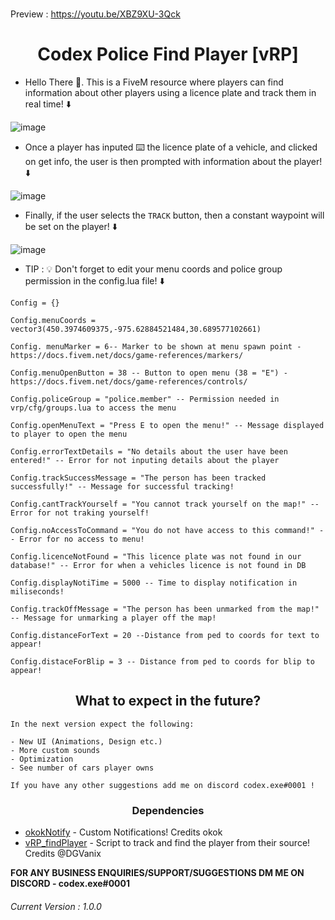 <br>

Preview : https://youtu.be/XBZ9XU-3Qck

<h1 align="center">Codex Police Find Player [vRP] </h1>

* Hello There 👋. This is a FiveM resource where players can find information about other players using a licence plate and track them in real time! ⬇️

![image](https://user-images.githubusercontent.com/70026038/153661932-267b6eb6-9b33-470c-b455-f0666cf39947.png)

* Once a player has inputed ⌨️ the licence plate of a vehicle, and clicked on get info, the user is then prompted with information about the player! ⬇️

![image](https://user-images.githubusercontent.com/70026038/153661977-9e68f346-4a5b-4f63-92f9-71b1535da93f.png)

* Finally, if the user selects the `TRACK` button, then a constant waypoint will be set on the player! ⬇️

![image](https://user-images.githubusercontent.com/70026038/152690749-25fd4dfb-8da5-4f2d-882c-aba538344cb4.png)

* TIP : 💡 Don't forget to edit your menu coords and police group permission in the config.lua file! ⬇️

```
Config = {}

Config.menuCoords = vector3(450.3974609375,-975.62884521484,30.689577102661)

Config. menuMarker = 6-- Marker to be shown at menu spawn point - https://docs.fivem.net/docs/game-references/markers/

Config.menuOpenButton = 38 -- Button to open menu (38 = "E") - https://docs.fivem.net/docs/game-references/controls/

Config.policeGroup = "police.member" -- Permission needed in vrp/cfg/groups.lua to access the menu

Config.openMenuText = "Press E to open the menu!" -- Message displayed to player to open the menu

Config.errorTextDetails = "No details about the user have been entered!" -- Error for not inputing details about the player

Config.trackSuccessMessage = "The person has been tracked successfully!" -- Message for successful tracking!

Config.cantTrackYourself = "You cannot track yourself on the map!" -- Error for not traking yourself!

Config.noAccessToCommand = "You do not have access to this command!" -- Error for no access to menu!

Config.licenceNotFound = "This licence plate was not found in our database!" -- Error for when a vehicles licence is not found in DB

Config.displayNotiTime = 5000 -- Time to display notification in miliseconds!

Config.trackOffMessage = "The person has been unmarked from the map!" -- Message for unmarking a player off the map!

Config.distanceForText = 20 --Distance from ped to coords for text to appear!

Config.distaceForBlip = 3 -- Distance from ped to coords for blip to appear!

```

<h2 align="center">What to expect in the future?</h2>

```
In the next version expect the following:

- New UI (Animations, Design etc.)
- More custom sounds
- Optimization 
- See number of cars player owns

If you have any other suggestions add me on discord codex.exe#0001 !
```




<h3 align="center">Dependencies</h3>

* [okokNotify](https://forum.cfx.re/t/okoknotify-standalone-paid/3907758) - Custom Notifications! Credits okok
* [vRP_findPlayer](https://github.com/DGVaniX/vRP/tree/master/vrp_findPlayer) - Script to track and find the player from their source! Credits @DGVanix


**FOR ANY BUSINESS ENQUIRIES/SUPPORT/SUGGESTIONS DM ME ON DISCORD - codex.exe#0001**


<h6>Current Version : 1.0.0</h6>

▶ _What is expected_
Any pictures above are to be left out. Retype the rest of the records exactly.

▶ _Task result_
 <br>

Preview : https://youtu.be/XBZ9XU-3Qck

<h1 align="center">Codex Police Find Player [vRP] </h1>

* Hello There 👋. This is a FiveM resource where players can find information about other players using a licence plate and track them in real time! ⬇️

![image](https://user-images.githubusercontent.com/70026038/153661932-267b6eb6-9b33-470c-b455-f0666cf39947.png)

* Once a player has inputed ⌨️ the licence plate of a vehicle, and clicked on get info, the user is then prompted with information about the player! ⬇️

![image](https://user-images.githubusercontent.com/70026038/153661977-9e68f346-4a5b-4f63-92f9-71b1535da93f.png)

* Finally, if the user selects the `TRACK` button, then a constant waypoint will be set on the player! ⬇️

![image](https://user-images.githubusercontent.com/70026038/152690749-25fd4dfb-8da5-4f2d-882c-aba538344cb4.png)

* TIP : 💡 Don't forget to edit your menu coords and police group permission in the config.lua file! ⬇️

```
Config = {}

Config.menuCoords = vector3(450.3974609375,-975.62884521484,30.689577102661)

Config. menuMarker = 6-- Marker to be shown at menu spawn point - https://docs.fivem.net/docs/game-references/markers/

Config.menuOpenButton = 38 -- Button to open menu (38 = "E") - https://docs.fivem.net/docs/game-references/controls/

Config.policeGroup = "police.member" -- Permission needed in vrp/cfg/groups.lua to access the menu

Config.openMenuText = "Press E to open the menu!" -- Message displayed to player to open the menu

Config.errorTextDetails = "No details about the user have been entered!" -- Error for not inputing details about the player

Config.trackSuccessMessage = "The person has been tracked successfully!" -- Message for successful tracking!

Config.cantTrackYourself = "You cannot track yourself on the map!" -- Error for not traking yourself!

Config.noAccessToCommand = "You do not have access to this command!" -- Error for no access to menu!

Config.licenceNotFound = "This licence plate was not found in our database!" -- Error for when a vehicles licence is not found in DB

Config.displayNotiTime = 5000 -- Time to display notification in miliseconds!

Config.trackOffMessage = "The person has been unmarked from the map!" -- Message for unmarking a player off the map!

Config.distanceForText = 20 --Distance from ped to coords for text to appear!

Config.distaceForBlip = 3 -- Distance from ped to coords for blip to appear!

```

<h2 align="center">What to expect in the future?</h2>

```
In the next version expect the following:

- New UI (Animations, Design etc.)
- More custom sounds
- Optimization 
- See number of cars player owns

If you have any other suggestions add me on discord codex.exe#0001 !
```




<h3 align="center">Dependencies</h3>

* [okokNotify](https://forum.cfx.re/t/okoknotify-standalone-paid/3907758) - Custom Notifications! Credits okok
* [vRP_findPlayer](https://github.com/DGVaniX/vRP/tree/master/vrp_findPlayer) - Script to track and find the player from their source! Credits @DGVanix


**FOR ANY BUSINESS ENQUIRIES/SUPPORT/SUGGESTIONS DM ME ON DISCORD - codex.exe#0001**


<h6>Current Version : 1.0.0</h6>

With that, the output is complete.